The historical centre of Lyons hides a network of thoroughfares that are invisible to the eyes of the casual visitor. These are known as traboules, and are narrow alleys that cross the internal courtyards of buildings, leading pedestrians to another part of the city. They are hidden behind doors that, to the uninitiated, seem to lead to apartments. Actually they are the entrances to these mysterious tunnels whose existence is known to only a few.  

Traboules are an invaluable part of the aesthetic and architectural heritage of the city. René Dejean, the author of the book Traboules de Lyon, l’histoire secrète d’une ville (Traboules of Lyons; a City’s Secret History), describes them as “paths reserved for pedestrians, often very narrow, which run through one or more buildings or courtyards and which connect one street with another.” Although most of them are horizontal tunnels, there are some vertical ones built to help citizens negotiate the very pronounced slopes in this city.

It is thought that Lyons has around 400 traboules, divided among Vieux Lyon, the oldest quarter of the city, which has about 215, Croix-Rousse, and Presqu’île. However, most are closed to the public and well hidden from view. Perhaps for this very reason, a halo of mystery envelopes these passageways, and walking the city in search of the doors that hide them can be an exciting way to explore Lyons.

It is thought that the first traboules were built as early as the 4th century AD, in order to facilitate transport from the River Saone to the higher areas of old Lyons. Over the centuries, wells were dug within the courtyards of buildings and this development meant that the traboules began to be used even more, since people used them to access courtyards to collect water.

By the 19th century, this architectural feature had become well established and spread as the city grew, particularly in the Croix-Rousse district. There, silk weavers built homes and traboules assisting access to the lower city, where the textile merchants were located. In 1862 the Ficelle funicular railway, the first in the world, was inaugurated, allowing goods to be transported between the city’s two levels without effort. The inhabitants of Lyons, meanwhile, continued to use their traboules.

The maze of covered alleys played its part in the Second World War, during the German occupation of the city: the resistance used the passageways to carry out activities safe from the surveillance of the enemy occupiers.

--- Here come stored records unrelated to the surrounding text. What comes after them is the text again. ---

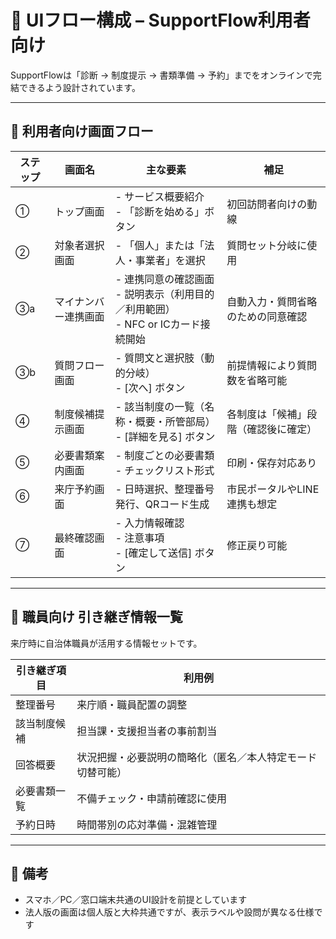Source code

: # 🧭 UIフロー構成 – SupportFlow利用者向け

SupportFlowは「診断 → 制度提示 → 書類準備 → 予約」までをオンラインで完結できるよう設計されています。

---

## 👤 利用者向け画面フロー

| ステップ | 画面名              | 主な要素                                                                    | 補足                                     |
|----------|---------------------|-----------------------------------------------------------------------------|------------------------------------------|
| ①        | トップ画面          | - サービス概要紹介<br>- 「診断を始める」ボタン                             | 初回訪問者向けの動線                      |
| ②        | 対象者選択画面      | - 「個人」または「法人・事業者」を選択                                     | 質問セット分岐に使用                      |
| ③a       | マイナンバー連携画面 | - 連携同意の確認画面<br>- 説明表示（利用目的／利用範囲）<br>- NFC or ICカード接続開始 | 自動入力・質問省略のための同意確認       |
| ③b       | 質問フロー画面      | - 質問文と選択肢（動的分岐）<br>- [次へ] ボタン                             | 前提情報により質問数を省略可能            |
| ④        | 制度候補提示画面    | - 該当制度の一覧（名称・概要・所管部局）<br>- [詳細を見る] ボタン           | 各制度は「候補」段階（確認後に確定）      |
| ⑤        | 必要書類案内画面    | - 制度ごとの必要書類<br>- チェックリスト形式                               | 印刷・保存対応あり                        |
| ⑥        | 来庁予約画面        | - 日時選択、整理番号発行、QRコード生成                                     | 市民ポータルやLINE連携も想定              |
| ⑦        | 最終確認画面        | - 入力情報確認<br>- 注意事項<br>- [確定して送信] ボタン                    | 修正戻り可能                              |

---

## 🧾 職員向け 引き継ぎ情報一覧

来庁時に自治体職員が活用する情報セットです。

| 引き継ぎ項目     | 利用例                                                           |
|------------------|------------------------------------------------------------------|
| 整理番号         | 来庁順・職員配置の調整                                          |
| 該当制度候補     | 担当課・支援担当者の事前割当                                     |
| 回答概要         | 状況把握・必要説明の簡略化（匿名／本人特定モード切替可能）        |
| 必要書類一覧     | 不備チェック・申請前確認に使用                                    |
| 予約日時         | 時間帯別の応対準備・混雑管理                                     |

---

## 📝 備考

- スマホ／PC／窓口端末共通のUI設計を前提としています
- 法人版の画面は個人版と大枠共通ですが、表示ラベルや設問が異なる仕様です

So, the traboules have never fallen out of use; even today many are still open and, for those in the know, offer tempting little shortcuts. Wandering through them, you can come across beautiful Renaissance courtyards and arcades, hidden galleries and infinite stairways.

One of the most recommended is the Cour des Voraces, a courtyard dating from 1840 with an impressive stairway. The building, an early example of construction in reinforced concrete, is so striking that it has been used as a backdrop in a number of films. Another stop on the traboule route is the Passage Thiaffait, an industrial traboule that currently houses the premises of young designers, who can use the shops here for six months at a time to offer their clothing for sale.

One of the best ways to find out about the traboules is to use the city’s dedicated mobile application, with real-time maps. Just look for Traboules par Lyon Tourisme et Congrès; it is free and available for all devices in English and French. Another option is to take a map from the tourist office. If you don’t make use of one of these options, you might hunt in vain, since the traboules are not usually signposted. It is important to visit them during the day, since most are closed at night, and also to use them quietly to avoid bothering local residents.

The excitement of traboule hunting lies in turning a door handle in the middle of a street, without knowing exactly what is to be found on the other side. If you can find them, there are lots of surprises waiting for you, and the hidden passageways of Lyons offer the chance to see a part of the city that not everyone knows.